Delete identifiers on an Entity object

Parameters:
  • entity (Entity) – The entity the identifiers are deleted from
  • identifier_type (str) – The identifier type
  • identifier_value (str) – The identifier value
Returns:

entity

Return type:

Entity

metadata(uri)

Fetch the metadata document by its identifier, this is the key from the entity metadata map

Parameters:uri (str) – The metadata identifier
Returns:A XML document as a string
Return type:str
metadata_for_entity(entity, schema)

Fetch the first metadata document which matches the schema URI from an entity

Parameters:
  • entity (Entity) – The entity containing the metadata
  • schema (str) – The metadata schema URI
Returns:

The first XML document on the entity document matching the schema URI

Return type:

str

add_metadata(entity, schema, data)

Add a new descriptive XML document to an entity

Parameters:
  • entity (Entity) – The entity to add the metadata to
  • schema (str) – The metadata schema URI
  • data (data) – The XML document as a string or as a file bytes
Returns:

The updated Entity

Return type:

Entity

update_metadata(entity, schema, data)

Update an existing descriptive XML document on an entity

Parameters:
  • entity (Entity) – The entity to add the metadata to
  • schema (str) – The metadata schema URI
  • data (data) – The XML document as a string or as a file bytes
Returns:

The updated Entity

Return type:

Entity

delete_metadata(entity, entity, schema)

Delete an existing descriptive XML document on an entity by its schema This call will delete all fragments with the same schema

Parameters:
  • entity (Entity) – The entity to add the metadata to
  • schema (str) – The metadata schema URI
Returns:

The updated Entity

Return type:

Entity

move_sync(entity, dest_folder)

Move an entity (asset or folder) to a new folder This call blocks until the move is complete

Parameters:
  • entity (Entity) – The entity to move either asset or folder
  • dest_folder (Entity) – The new destination folder.
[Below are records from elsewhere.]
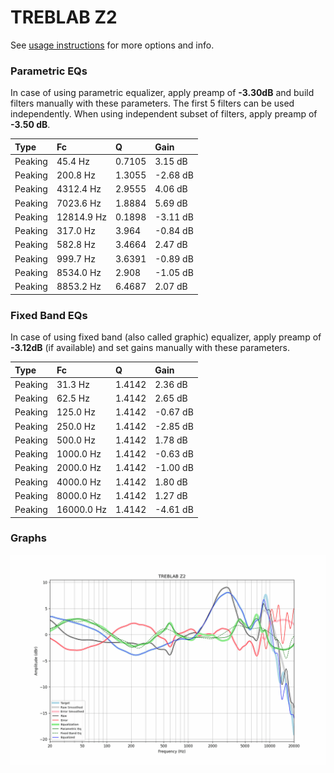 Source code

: # TREBLAB Z2
See [usage instructions](https://github.com/jaakkopasanen/AutoEq#usage) for more options and info.

### Parametric EQs
In case of using parametric equalizer, apply preamp of **-3.30dB** and build filters manually
with these parameters. The first 5 filters can be used independently.
When using independent subset of filters, apply preamp of **-3.50 dB**.

| Type    | Fc         |      Q | Gain     |
|:--------|:-----------|:-------|:---------|
| Peaking | 45.4 Hz    | 0.7105 | 3.15 dB  |
| Peaking | 200.8 Hz   | 1.3055 | -2.68 dB |
| Peaking | 4312.4 Hz  | 2.9555 | 4.06 dB  |
| Peaking | 7023.6 Hz  | 1.8884 | 5.69 dB  |
| Peaking | 12814.9 Hz | 0.1898 | -3.11 dB |
| Peaking | 317.0 Hz   | 3.964  | -0.84 dB |
| Peaking | 582.8 Hz   | 3.4664 | 2.47 dB  |
| Peaking | 999.7 Hz   | 3.6391 | -0.89 dB |
| Peaking | 8534.0 Hz  | 2.908  | -1.05 dB |
| Peaking | 8853.2 Hz  | 6.4687 | 2.07 dB  |

### Fixed Band EQs
In case of using fixed band (also called graphic) equalizer, apply preamp of **-3.12dB**
(if available) and set gains manually with these parameters.

| Type    | Fc         |      Q | Gain     |
|:--------|:-----------|:-------|:---------|
| Peaking | 31.3 Hz    | 1.4142 | 2.36 dB  |
| Peaking | 62.5 Hz    | 1.4142 | 2.65 dB  |
| Peaking | 125.0 Hz   | 1.4142 | -0.67 dB |
| Peaking | 250.0 Hz   | 1.4142 | -2.85 dB |
| Peaking | 500.0 Hz   | 1.4142 | 1.78 dB  |
| Peaking | 1000.0 Hz  | 1.4142 | -0.63 dB |
| Peaking | 2000.0 Hz  | 1.4142 | -1.00 dB |
| Peaking | 4000.0 Hz  | 1.4142 | 1.80 dB  |
| Peaking | 8000.0 Hz  | 1.4142 | 1.27 dB  |
| Peaking | 16000.0 Hz | 1.4142 | -4.61 dB |

### Graphs
![](./TREBLAB%20Z2.png) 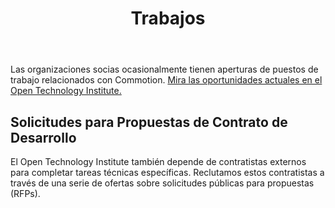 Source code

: ﻿---
layout: default
title: Trabajos
site_section: about
categories: 
created: 2012-07-16
changed: 2013-12-15
post_author: admin
lang: es
---
  <p>Las organizaciones socias ocasionalmente tienen aperturas de puestos de trabajo relacionados con Commotion. <a href="http://oti.newamerica.net/about/jobs">Mira las oportunidades actuales en el Open Technology Institute.</a></p>

<h2>Solicitudes para Propuestas de Contrato de Desarrollo</h2>

<p>El Open Technology Institute también depende de contratistas externos para completar tareas técnicas específicas. Reclutamos estos contratistas a través de una serie de ofertas sobre solicitudes públicas para propuestas (RFPs).</p>
<!--
<h3>RFPs Abiertos Actualmente para Trabajo en Desarrollo</h3>

<ul>
	<li><a href="/jobs/commotion-dashboard">Escritorio de redes de Commotion</a></li>
</ul>
--> 
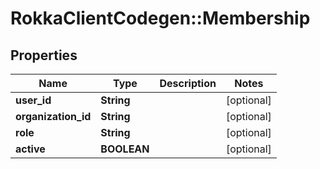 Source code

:# RokkaClientCodegen::Membership

## Properties
Name | Type | Description | Notes
------------ | ------------- | ------------- | -------------
**user_id** | **String** |  | [optional] 
**organization_id** | **String** |  | [optional] 
**role** | **String** |  | [optional] 
**active** | **BOOLEAN** |  | [optional]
This can be None to move a folder to the root of the repository
Returns:

The updated entity

Return type:

Entity

move_async(entity, dest_folder)

Move an entity (asset or folder) to a new folder This call returns immediately and does not block

Parameters:
  • entity (Entity) – The entity to move either asset or folder
  • dest_folder (Entity) – The new destination folder. This can be None to move a folder to the root of the repository
Returns:

Progress ID token

Return type:

str

move(entity, dest_folder)

Move an entity (asset or folder) to a new folder This call is an alias for the move_sync (blocking) method.

Parameters:
  • entity (Entity) – The entity to move either asset or folder
  • dest_folder (Entity) – The new destination folder. This can be None to move a folder to the root of the repository
Returns:

The updated entity

Return type:

Entity

children(folder_reference, maximum=50, next_page=None)

Return the child entities of a folder one page at a time. The caller is responsible for requesting the next page of results.

Parameters:
  • folder_reference (str) – The parent folder reference, None for the children of root folders
  • maximum (int) – The maximum size of the result set in each page
  • next_page (str) – A URL for the next page of results
Returns:

A set of entity objects

Return type:

set(Entity)

descendants(folder_reference)

Return the immediate child entities of a folder using a lazy iterator. The paging is done internally using a default page size of 50 elements. Callers can iterate over the result to get all children with a single call.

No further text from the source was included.